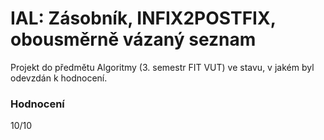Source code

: IAL: Zásobník, INFIX2POSTFIX, obousměrně vázaný seznam
==============
Projekt do předmětu Algoritmy (3. semestr FIT VUT) ve stavu, v jakém byl odevzdán k hodnocení.

### Hodnocení
10/10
# # #
▸ WORK REQUIRED: Starting at the line with "Projekt do předmětu", restate each line through the end of the records, both ends included, and stop there.

▸ RESULT FOR THIS TASK:
Projekt do předmětu Algoritmy (3. semestr FIT VUT) ve stavu, v jakém byl odevzdán k hodnocení.

### Hodnocení
10/10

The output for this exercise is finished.